A first approach might be to send “0” when we wish to send “A” and send “1” to send “B”. This is always 1 bit per symbol sent (not even just on average). However, we can do better if we consider encoding 3 symbols at once. For example, we could try using “00” to represent “AAA”, and use “110” to represent “BAA”. The main point is that “AAA” is the symbol block we send most often, so we will benefit from encoding it with less bits. For a real world example of variable length encoding, you need look no further than the short and long dashes of Morse code.

So let us try to create such an encoding. How should we proceed? Let us first write down some probabilities (these are simply computed using a binomial distribution).

• P(AAA) = 27/64.
• P(2 A’s and 1 B) = 27/64.
• P(1 A and 2 B’s) = 9/64.
• P(BBB) = 1/64.

So a large majority of our symbol blocks are from the set {AAA, AAB, ABA, BAA}. This is four states and can easily be encoded with two bits. However, we need to encode more states and need to know when our encoding is terminated. So we pick one of the 2A1B cases to leave out of the two bit encoding. So far we have:

• 00 for AAA
• 01 for AAB
• 10 for ABA
• 11 for inside set {BAA, BBA, BAB, ABB, BBB}.

Now we just need to decide how to encode the remaining possibilities inside {BAA, BBA, BAB, ABB, BBB}. This has 5 states, so we can’t use only 2 bits. For some of the symbols we will need 3 bits. Since P(BAA) = 9/64 is larger than the probabilities of the others, let’s use one bit to distinguish it from the rest. So:

• 110 for BAA
• 111 for inside set {BBA, BAB, ABB, BBB}.
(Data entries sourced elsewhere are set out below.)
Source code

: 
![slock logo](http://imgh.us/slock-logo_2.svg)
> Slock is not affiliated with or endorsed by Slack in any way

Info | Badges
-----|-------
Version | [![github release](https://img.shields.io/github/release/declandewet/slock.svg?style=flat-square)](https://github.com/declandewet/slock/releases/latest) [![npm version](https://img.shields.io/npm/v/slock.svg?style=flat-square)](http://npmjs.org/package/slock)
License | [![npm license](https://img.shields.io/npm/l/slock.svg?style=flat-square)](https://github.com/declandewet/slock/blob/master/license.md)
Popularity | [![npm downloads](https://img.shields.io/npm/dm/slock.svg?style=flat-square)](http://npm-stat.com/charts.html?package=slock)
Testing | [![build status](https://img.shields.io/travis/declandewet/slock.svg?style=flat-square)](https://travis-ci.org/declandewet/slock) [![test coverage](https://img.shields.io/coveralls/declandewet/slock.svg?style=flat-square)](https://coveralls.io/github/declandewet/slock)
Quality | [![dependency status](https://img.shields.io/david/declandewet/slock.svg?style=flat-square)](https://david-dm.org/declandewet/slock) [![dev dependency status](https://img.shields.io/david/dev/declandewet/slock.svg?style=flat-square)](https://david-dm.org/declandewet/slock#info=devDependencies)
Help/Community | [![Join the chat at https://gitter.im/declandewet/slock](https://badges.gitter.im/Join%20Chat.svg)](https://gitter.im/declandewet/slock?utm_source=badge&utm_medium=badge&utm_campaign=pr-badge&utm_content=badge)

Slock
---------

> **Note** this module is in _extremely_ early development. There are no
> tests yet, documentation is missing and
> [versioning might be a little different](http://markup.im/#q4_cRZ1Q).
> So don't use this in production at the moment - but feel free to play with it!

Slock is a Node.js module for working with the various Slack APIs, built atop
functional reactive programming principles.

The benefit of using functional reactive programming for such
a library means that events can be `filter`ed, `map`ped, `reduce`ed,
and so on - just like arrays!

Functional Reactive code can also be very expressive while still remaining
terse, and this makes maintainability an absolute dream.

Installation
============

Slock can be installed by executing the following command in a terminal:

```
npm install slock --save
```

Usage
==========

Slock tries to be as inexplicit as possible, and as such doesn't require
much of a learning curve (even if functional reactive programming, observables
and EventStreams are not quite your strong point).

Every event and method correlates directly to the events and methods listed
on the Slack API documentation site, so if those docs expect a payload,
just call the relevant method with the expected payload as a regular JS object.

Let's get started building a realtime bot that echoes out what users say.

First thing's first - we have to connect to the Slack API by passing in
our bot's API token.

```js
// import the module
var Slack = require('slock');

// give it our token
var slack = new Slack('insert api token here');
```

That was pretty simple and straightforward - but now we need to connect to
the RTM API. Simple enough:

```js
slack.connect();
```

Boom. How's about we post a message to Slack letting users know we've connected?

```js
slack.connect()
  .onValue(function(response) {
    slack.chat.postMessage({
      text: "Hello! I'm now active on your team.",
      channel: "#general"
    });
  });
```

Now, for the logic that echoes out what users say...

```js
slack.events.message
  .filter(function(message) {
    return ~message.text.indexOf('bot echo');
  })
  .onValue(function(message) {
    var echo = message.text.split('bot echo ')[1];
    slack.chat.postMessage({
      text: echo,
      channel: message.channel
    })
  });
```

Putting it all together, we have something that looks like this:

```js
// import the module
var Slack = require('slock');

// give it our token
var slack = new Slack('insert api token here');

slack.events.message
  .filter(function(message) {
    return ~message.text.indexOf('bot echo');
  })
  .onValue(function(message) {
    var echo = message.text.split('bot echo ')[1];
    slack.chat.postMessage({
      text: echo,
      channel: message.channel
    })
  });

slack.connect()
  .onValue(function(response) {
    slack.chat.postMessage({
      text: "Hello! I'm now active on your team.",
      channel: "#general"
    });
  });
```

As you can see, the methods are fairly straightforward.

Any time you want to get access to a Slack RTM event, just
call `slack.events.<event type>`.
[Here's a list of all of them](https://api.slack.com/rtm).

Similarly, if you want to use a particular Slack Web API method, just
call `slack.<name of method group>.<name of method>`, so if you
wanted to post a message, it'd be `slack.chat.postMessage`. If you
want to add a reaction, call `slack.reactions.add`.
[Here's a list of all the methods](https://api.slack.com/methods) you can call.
The remaining set of possibilities {BBA, BAB, ABB, BBB} can now just be represented using 2 more bits. So to be clear, our final encoding is:

• 00 for AAA
• 01 for AAB
• 10 for ABA
• 110 for BAA
• 11100 for BBA
• 11101 for BAB
• 11110 for ABB
• 11111 for BBB

Let us compute how many bits on average are needed for this block of 3 symbols. First, we note that

• P(2 bits) = P({AAA, AAB, ABA}) = 27/64 + 2 * 9/64 = 45/64.
• P(3 bits) = P(BAA) = 9/64.
• P(5 bits) = P({BBA, BAB ABB, BBB}) = 9/64 + 1/64 = 10/64.
• P(other bits) = 0.

So, we get that the average number of bits is 2 * 45/64 + 3 * 9/64 + 5 * 10/64 bits; which is 167/64 = 2.61 bits. Since we are encoding 3 symbols at a time, this amounts to 0.87 bits per symbol on average! So we can beat 1 bit per symbol on average.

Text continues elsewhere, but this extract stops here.